*Requirement*: Entries follow. Return each line that contains the word "show".

[Listed entries Boundary: Start]

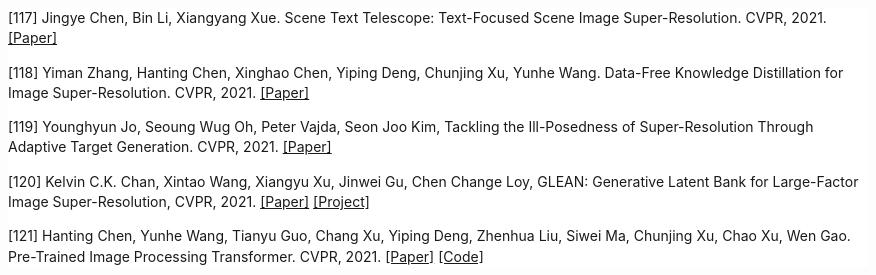 [117] Jingye Chen, Bin Li, Xiangyang Xue. Scene Text Telescope: Text-Focused Scene Image Super-Resolution. CVPR, 2021. [[Paper]](https://openaccess.thecvf.com/content/CVPR2021/html/Chen_Scene_Text_Telescope_Text-Focused_Scene_Image_Super-Resolution_CVPR_2021_paper.html) 

[118] Yiman Zhang, Hanting Chen, Xinghao Chen, Yiping Deng, Chunjing Xu, Yunhe Wang. Data-Free Knowledge Distillation for Image Super-Resolution. CVPR, 2021. [[Paper]](https://openaccess.thecvf.com/content/CVPR2021/html/Zhang_Data-Free_Knowledge_Distillation_for_Image_Super-Resolution_CVPR_2021_paper.html) 

[119] Younghyun Jo, Seoung Wug Oh, Peter Vajda, Seon Joo Kim, Tackling the Ill-Posedness of Super-Resolution Through Adaptive Target Generation. CVPR, 2021. [[Paper]](https://openaccess.thecvf.com/content/CVPR2021/html/Jo_Tackling_the_Ill-Posedness_of_Super-Resolution_Through_Adaptive_Target_Generation_CVPR_2021_paper.html) 

[120] Kelvin C.K. Chan, Xintao Wang, Xiangyu Xu, Jinwei Gu, Chen Change Loy, GLEAN: Generative Latent Bank for Large-Factor Image Super-Resolution, CVPR, 2021. [[Paper]](https://openaccess.thecvf.com/content/CVPR2021/html/Chan_GLEAN_Generative_Latent_Bank_for_Large-Factor_Image_Super-Resolution_CVPR_2021_paper.html) [[Project]](https://ckkelvinchan.github.io/projects/GLEAN/)

[121] Hanting Chen, Yunhe Wang, Tianyu Guo, Chang Xu, Yiping Deng, Zhenhua Liu, Siwei Ma, Chunjing Xu, Chao Xu, Wen Gao. Pre-Trained Image Processing Transformer. CVPR, 2021. [[Paper]](https://openaccess.thecvf.com/content/CVPR2021/html/Chen_Pre-Trained_Image_Processing_Transformer_CVPR_2021_paper.html) [[Code]](https://gitee.com/mindspore/mindspore/tree/master/model_zoo/research/cv/IPT)
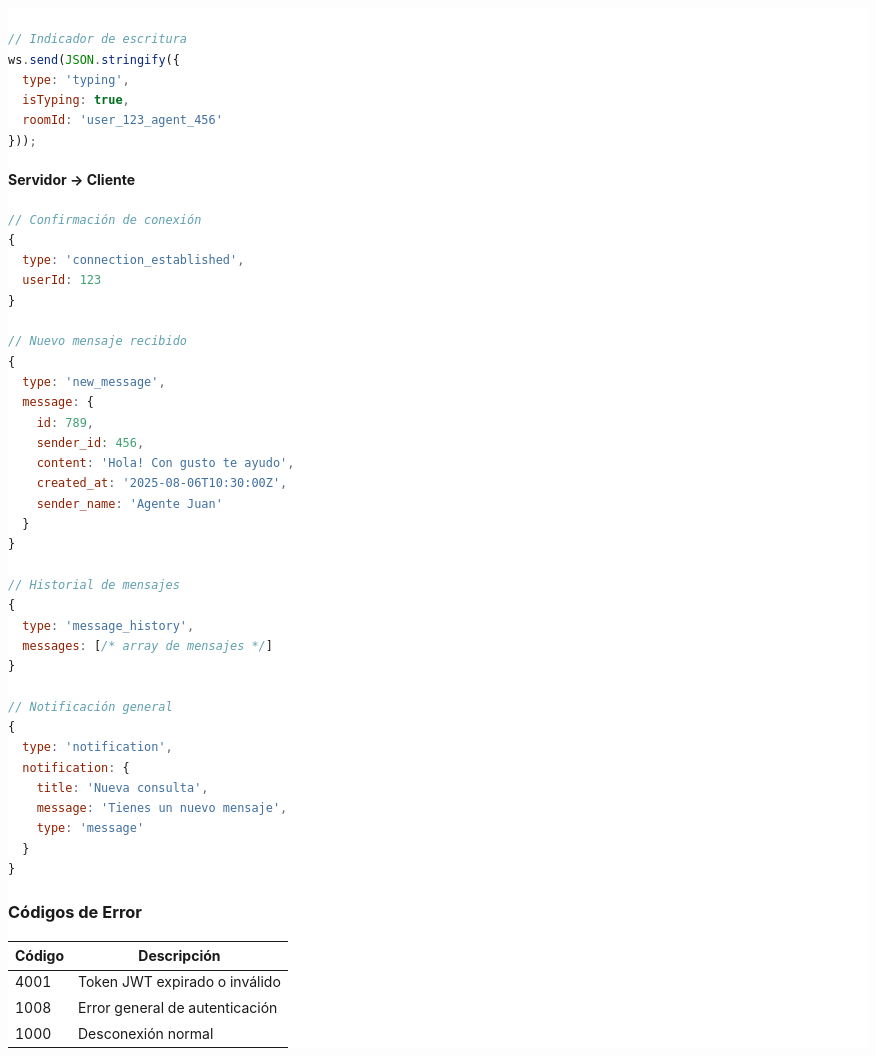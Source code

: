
 ```javascript

// Indicador de escritura
ws.send(JSON.stringify({
  type: 'typing',
  isTyping: true,
  roomId: 'user_123_agent_456'
}));
```

#### Servidor → Cliente

```javascript
// Confirmación de conexión
{
  type: 'connection_established',
  userId: 123
}

// Nuevo mensaje recibido
{
  type: 'new_message',
  message: {
    id: 789,
    sender_id: 456,
    content: 'Hola! Con gusto te ayudo',
    created_at: '2025-08-06T10:30:00Z',
    sender_name: 'Agente Juan'
  }
}

// Historial de mensajes
{
  type: 'message_history',
  messages: [/* array de mensajes */]
}

// Notificación general
{
  type: 'notification',
  notification: {
    title: 'Nueva consulta',
    message: 'Tienes un nuevo mensaje',
    type: 'message'
  }
}
```

### Códigos de Error

| Código | Descripción |
|--------|-------------|
| 4001   | Token JWT expirado o inválido |
| 1008   | Error general de autenticación |
| 1000   | Desconexión normal |
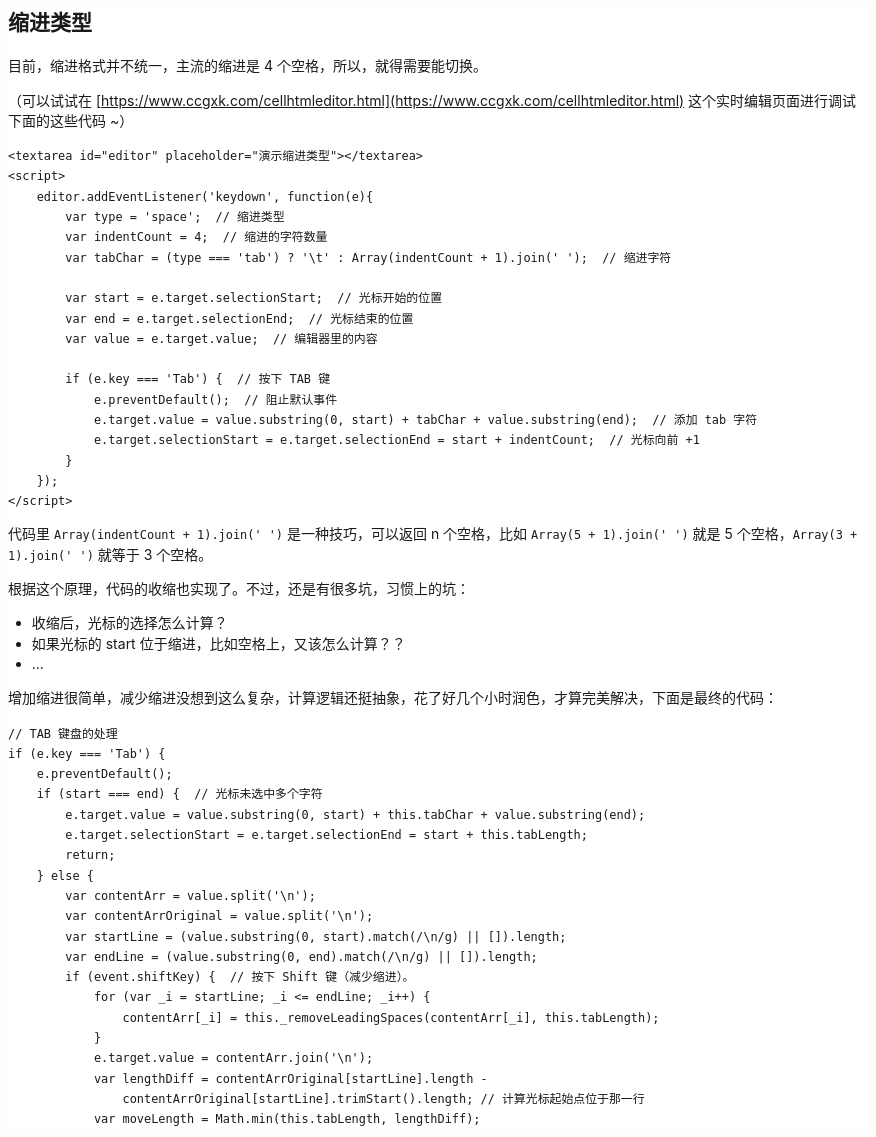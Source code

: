 缩进类型
----

目前，缩进格式并不统一，主流的缩进是 4 个空格，所以，就得需要能切换。

（可以试试在 [https://www.ccgxk.com/cellhtmleditor.html](https://www.ccgxk.com/cellhtmleditor.html) 这个实时编辑页面进行调试下面的这些代码 ~）

    <textarea id="editor" placeholder="演示缩进类型"></textarea>
    <script>
        editor.addEventListener('keydown', function(e){
            var type = 'space';  // 缩进类型
            var indentCount = 4;  // 缩进的字符数量
            var tabChar = (type === 'tab') ? '\t' : Array(indentCount + 1).join(' ');  // 缩进字符
    
            var start = e.target.selectionStart;  // 光标开始的位置
            var end = e.target.selectionEnd;  // 光标结束的位置
            var value = e.target.value;  // 编辑器里的内容
     
            if (e.key === 'Tab') {  // 按下 TAB 键
                e.preventDefault();  // 阻止默认事件
                e.target.value = value.substring(0, start) + tabChar + value.substring(end);  // 添加 tab 字符
                e.target.selectionStart = e.target.selectionEnd = start + indentCount;  // 光标向前 +1
            }
        });
    </script>
    

代码里 `Array(indentCount + 1).join(' ')` 是一种技巧，可以返回 n 个空格，比如 `Array(5 + 1).join(' ')` 就是 5 个空格，`Array(3 + 1).join(' ')` 就等于 3 个空格。

根据这个原理，代码的收缩也实现了。不过，还是有很多坑，习惯上的坑：

*   收缩后，光标的选择怎么计算？
*   如果光标的 start 位于缩进，比如空格上，又该怎么计算？？
*   ...

增加缩进很简单，减少缩进没想到这么复杂，计算逻辑还挺抽象，花了好几个小时润色，才算完美解决，下面是最终的代码：

    // TAB 键盘的处理
    if (e.key === 'Tab') {
    	e.preventDefault();
    	if (start === end) {  // 光标未选中多个字符
    		e.target.value = value.substring(0, start) + this.tabChar + value.substring(end);
    		e.target.selectionStart = e.target.selectionEnd = start + this.tabLength;
    		return;
    	} else {
    		var contentArr = value.split('\n');
    		var contentArrOriginal = value.split('\n');
    		var startLine = (value.substring(0, start).match(/\n/g) || []).length;
    		var endLine = (value.substring(0, end).match(/\n/g) || []).length;
    		if (event.shiftKey) {  // 按下 Shift 键（减少缩进）。
    			for (var _i = startLine; _i <= endLine; _i++) {
    				contentArr[_i] = this._removeLeadingSpaces(contentArr[_i], this.tabLength);
    			}
    			e.target.value = contentArr.join('\n');
    			var lengthDiff = contentArrOriginal[startLine].length -
    				contentArrOriginal[startLine].trimStart().length; // 计算光标起始点位于那一行
    			var moveLength = Math.min(this.tabLength, lengthDiff);
    			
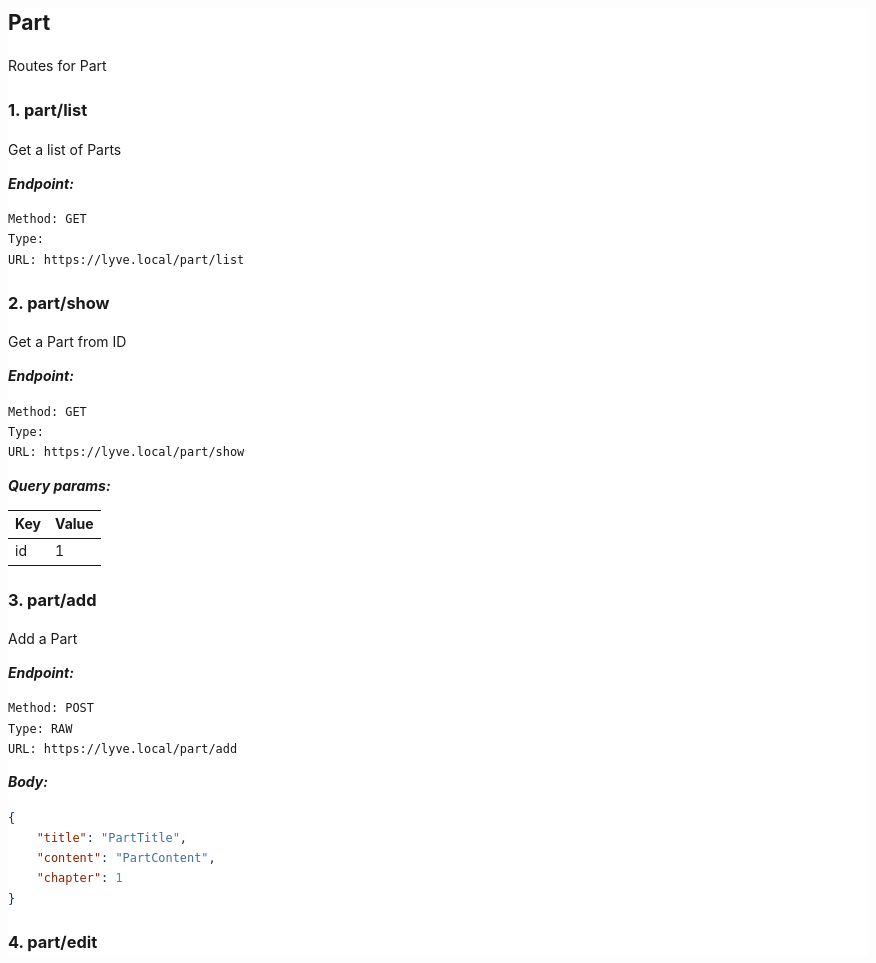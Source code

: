 ## Part

Routes for Part

### 1. part/list

Get a list of Parts

***Endpoint:***

```bash
Method: GET
Type: 
URL: https://lyve.local/part/list
```

### 2. part/show

Get a Part from ID

***Endpoint:***

```bash
Method: GET
Type: 
URL: https://lyve.local/part/show
```

***Query params:***

| Key | Value |
| --- | ------|
| id | 1 |

### 3. part/add

Add a Part

***Endpoint:***

```bash
Method: POST
Type: RAW
URL: https://lyve.local/part/add
```

***Body:***

```json        
{
    "title": "PartTitle",
    "content": "PartContent",
    "chapter": 1
}
```

### 4. part/edit
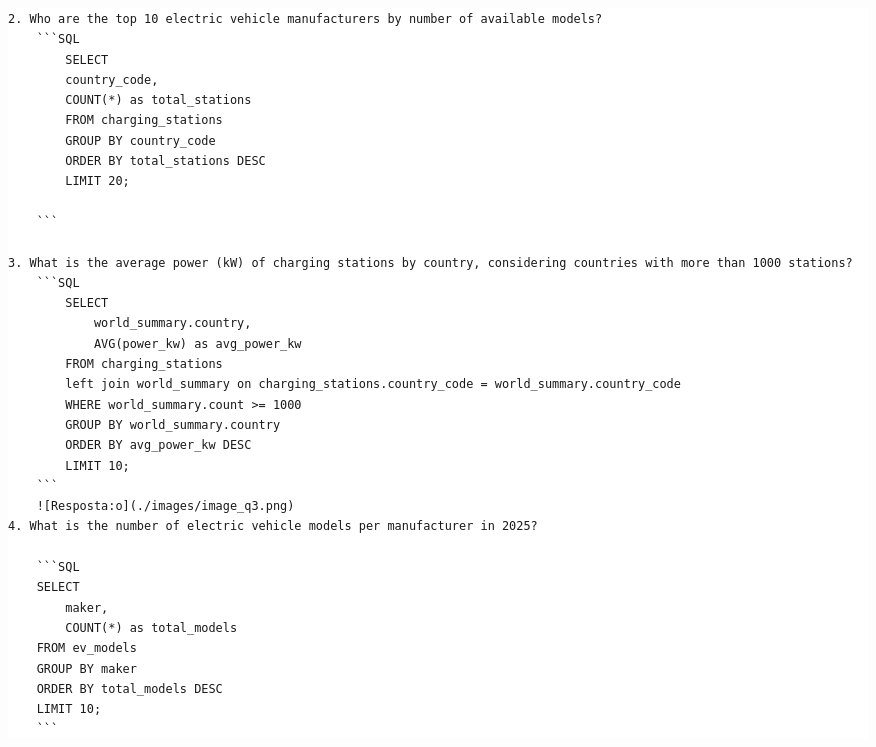     2. Who are the top 10 electric vehicle manufacturers by number of available models?
        ```SQL
            SELECT 
            country_code,
            COUNT(*) as total_stations
            FROM charging_stations
            GROUP BY country_code
            ORDER BY total_stations DESC
            LIMIT 20;

        ```

    3. What is the average power (kW) of charging stations by country, considering countries with more than 1000 stations?
        ```SQL
            SELECT 
                world_summary.country,
                AVG(power_kw) as avg_power_kw
            FROM charging_stations
            left join world_summary on charging_stations.country_code = world_summary.country_code
            WHERE world_summary.count >= 1000
            GROUP BY world_summary.country
            ORDER BY avg_power_kw DESC
            LIMIT 10;
        ```
        ![Resposta:o](./images/image_q3.png)
    4. What is the number of electric vehicle models per manufacturer in 2025?

        ```SQL
        SELECT 
            maker,
            COUNT(*) as total_models
        FROM ev_models
        GROUP BY maker
        ORDER BY total_models DESC
        LIMIT 10;
        ```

[Listed entries Boundary: End]

*Written solution*:
### 2. part/show
URL: https://lyve.local/part/show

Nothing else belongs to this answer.